● What to do: Each record below is to be set down again precisely.
----------
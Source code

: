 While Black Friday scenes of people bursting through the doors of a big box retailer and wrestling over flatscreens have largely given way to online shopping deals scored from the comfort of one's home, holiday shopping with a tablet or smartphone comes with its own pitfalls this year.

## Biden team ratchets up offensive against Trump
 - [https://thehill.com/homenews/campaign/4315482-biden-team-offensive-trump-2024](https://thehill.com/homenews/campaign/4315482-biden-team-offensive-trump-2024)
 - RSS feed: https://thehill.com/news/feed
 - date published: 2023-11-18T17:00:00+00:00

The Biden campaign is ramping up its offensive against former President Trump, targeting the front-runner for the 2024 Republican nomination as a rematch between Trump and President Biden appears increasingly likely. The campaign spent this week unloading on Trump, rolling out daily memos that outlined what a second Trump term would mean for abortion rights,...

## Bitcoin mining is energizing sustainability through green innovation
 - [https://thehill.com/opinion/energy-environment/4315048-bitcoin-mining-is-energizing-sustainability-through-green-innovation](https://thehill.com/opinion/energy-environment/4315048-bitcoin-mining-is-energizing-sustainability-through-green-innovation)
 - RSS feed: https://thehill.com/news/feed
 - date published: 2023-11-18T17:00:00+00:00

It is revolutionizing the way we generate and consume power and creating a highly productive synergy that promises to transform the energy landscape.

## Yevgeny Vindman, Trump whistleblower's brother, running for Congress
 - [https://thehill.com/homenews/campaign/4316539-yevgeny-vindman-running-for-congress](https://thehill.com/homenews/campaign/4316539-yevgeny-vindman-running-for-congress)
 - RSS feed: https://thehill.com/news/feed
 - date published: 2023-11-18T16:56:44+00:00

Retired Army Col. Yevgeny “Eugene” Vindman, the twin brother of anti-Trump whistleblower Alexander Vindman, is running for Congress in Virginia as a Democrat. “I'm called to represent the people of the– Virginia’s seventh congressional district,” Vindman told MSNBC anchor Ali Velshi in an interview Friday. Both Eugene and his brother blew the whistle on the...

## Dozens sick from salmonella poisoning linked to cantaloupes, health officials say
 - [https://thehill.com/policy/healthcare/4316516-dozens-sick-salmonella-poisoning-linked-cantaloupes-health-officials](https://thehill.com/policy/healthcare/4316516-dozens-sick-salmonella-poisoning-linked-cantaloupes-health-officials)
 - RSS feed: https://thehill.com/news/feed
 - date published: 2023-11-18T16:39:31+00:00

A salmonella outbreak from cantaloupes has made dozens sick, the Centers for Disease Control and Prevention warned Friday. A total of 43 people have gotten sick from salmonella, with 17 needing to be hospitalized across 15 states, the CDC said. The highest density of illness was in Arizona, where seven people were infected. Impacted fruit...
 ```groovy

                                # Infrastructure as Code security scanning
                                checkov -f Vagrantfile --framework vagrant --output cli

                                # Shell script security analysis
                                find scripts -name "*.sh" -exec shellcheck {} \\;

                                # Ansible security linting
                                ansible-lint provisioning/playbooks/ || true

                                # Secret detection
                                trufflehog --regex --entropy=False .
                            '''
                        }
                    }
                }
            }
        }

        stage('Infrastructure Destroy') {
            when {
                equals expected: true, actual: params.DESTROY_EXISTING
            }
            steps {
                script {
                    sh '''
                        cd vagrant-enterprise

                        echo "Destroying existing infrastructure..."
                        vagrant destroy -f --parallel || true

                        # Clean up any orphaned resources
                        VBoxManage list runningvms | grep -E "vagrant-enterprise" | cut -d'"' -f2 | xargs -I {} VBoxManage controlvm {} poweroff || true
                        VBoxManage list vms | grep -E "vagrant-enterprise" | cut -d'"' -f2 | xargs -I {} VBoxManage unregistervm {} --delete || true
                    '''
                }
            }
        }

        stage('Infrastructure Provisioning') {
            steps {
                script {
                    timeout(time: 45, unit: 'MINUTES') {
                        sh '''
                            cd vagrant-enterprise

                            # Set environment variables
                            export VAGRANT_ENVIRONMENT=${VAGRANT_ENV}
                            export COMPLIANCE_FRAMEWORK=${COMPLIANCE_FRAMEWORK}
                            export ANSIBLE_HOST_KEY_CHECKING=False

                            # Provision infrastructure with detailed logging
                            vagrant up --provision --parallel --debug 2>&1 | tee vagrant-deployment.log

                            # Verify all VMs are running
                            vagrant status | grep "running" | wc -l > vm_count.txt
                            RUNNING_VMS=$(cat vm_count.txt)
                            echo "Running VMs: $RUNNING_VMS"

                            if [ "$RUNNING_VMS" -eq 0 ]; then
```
----------
● Reply:
Source code

: While Black Friday scenes of people bursting through the doors of a big box retailer and wrestling over flatscreens have largely given way to online shopping deals scored from the comfort of one's home, holiday shopping with a tablet or smartphone comes with its own pitfalls this year.

## Biden team ratchets up offensive against Trump
 - [https://thehill.com/homenews/campaign/4315482-biden-team-offensive-trump-2024](https://thehill.com/homenews/campaign/4315482-biden-team-offensive-trump-2024)
 - RSS feed: https://thehill.com/news/feed
 - date published: 2023-11-18T17:00:00+00:00

The Biden campaign is ramping up its offensive against former President Trump, targeting the front-runner for the 2024 Republican nomination as a rematch between Trump and President Biden appears increasingly likely. The campaign spent this week unloading on Trump, rolling out daily memos that outlined what a second Trump term would mean for abortion rights,...

## Bitcoin mining is energizing sustainability through green innovation
 - [https://thehill.com/opinion/energy-environment/4315048-bitcoin-mining-is-energizing-sustainability-through-green-innovation](https://thehill.com/opinion/energy-environment/4315048-bitcoin-mining-is-energizing-sustainability-through-green-innovation)
 - RSS feed: https://thehill.com/news/feed
 - date published: 2023-11-18T17:00:00+00:00

It is revolutionizing the way we generate and consume power and creating a highly productive synergy that promises to transform the energy landscape.

## Yevgeny Vindman, Trump whistleblower's brother, running for Congress
 - [https://thehill.com/homenews/campaign/4316539-yevgeny-vindman-running-for-congress](https://thehill.com/homenews/campaign/4316539-yevgeny-vindman-running-for-congress)
 - RSS feed: https://thehill.com/news/feed
 - date published: 2023-11-18T16:56:44+00:00

Retired Army Col. Yevgeny “Eugene” Vindman, the twin brother of anti-Trump whistleblower Alexander Vindman, is running for Congress in Virginia as a Democrat. “I'm called to represent the people of the– Virginia’s seventh congressional district,” Vindman told MSNBC anchor Ali Velshi in an interview Friday. Both Eugene and his brother blew the whistle on the...

## Dozens sick from salmonella poisoning linked to cantaloupes, health officials say
 - [https://thehill.com/policy/healthcare/4316516-dozens-sick-salmonella-poisoning-linked-cantaloupes-health-officials](https://thehill.com/policy/healthcare/4316516-dozens-sick-salmonella-poisoning-linked-cantaloupes-health-officials)
 - RSS feed: https://thehill.com/news/feed
 - date published: 2023-11-18T16:39:31+00:00

A salmonella outbreak from cantaloupes has made dozens sick, the Centers for Disease Control and Prevention warned Friday. A total of 43 people have gotten sick from salmonella, with 17 needing to be hospitalized across 15 states, the CDC said. The highest density of illness was in Arizona, where seven people were infected. Impacted fruit...
 ```groovy

                                # Infrastructure as Code security scanning
                                checkov -f Vagrantfile --framework vagrant --output cli

                                # Shell script security analysis
                                find scripts -name "*.sh" -exec shellcheck {} \\;

                                # Ansible security linting
                                ansible-lint provisioning/playbooks/ || true

                                # Secret detection
                                trufflehog --regex --entropy=False .
                            '''
                        }
                    }
                }
            }
        }

        stage('Infrastructure Destroy') {
            when {
                equals expected: true, actual: params.DESTROY_EXISTING
            }
            steps {
                script {
                    sh '''
                        cd vagrant-enterprise

                        echo "Destroying existing infrastructure..."
                        vagrant destroy -f --parallel || true

                        # Clean up any orphaned resources
                        VBoxManage list runningvms | grep -E "vagrant-enterprise" | cut -d'"' -f2 | xargs -I {} VBoxManage controlvm {} poweroff || true
                        VBoxManage list vms | grep -E "vagrant-enterprise" | cut -d'"' -f2 | xargs -I {} VBoxManage unregistervm {} --delete || true
                    '''
                }
            }
        }

        stage('Infrastructure Provisioning') {
            steps {
                script {
                    timeout(time: 45, unit: 'MINUTES') {
                        sh '''
                            cd vagrant-enterprise

                            # Set environment variables
                            export VAGRANT_ENVIRONMENT=${VAGRANT_ENV}
                            export COMPLIANCE_FRAMEWORK=${COMPLIANCE_FRAMEWORK}
                            export ANSIBLE_HOST_KEY_CHECKING=False

                            # Provision infrastructure with detailed logging
                            vagrant up --provision --parallel --debug 2>&1 | tee vagrant-deployment.log

                            # Verify all VMs are running
                            vagrant status | grep "running" | wc -l > vm_count.txt
                            RUNNING_VMS=$(cat vm_count.txt)
                            echo "Running VMs: $RUNNING_VMS"

                            if [ "$RUNNING_VMS" -eq 0 ]; then
```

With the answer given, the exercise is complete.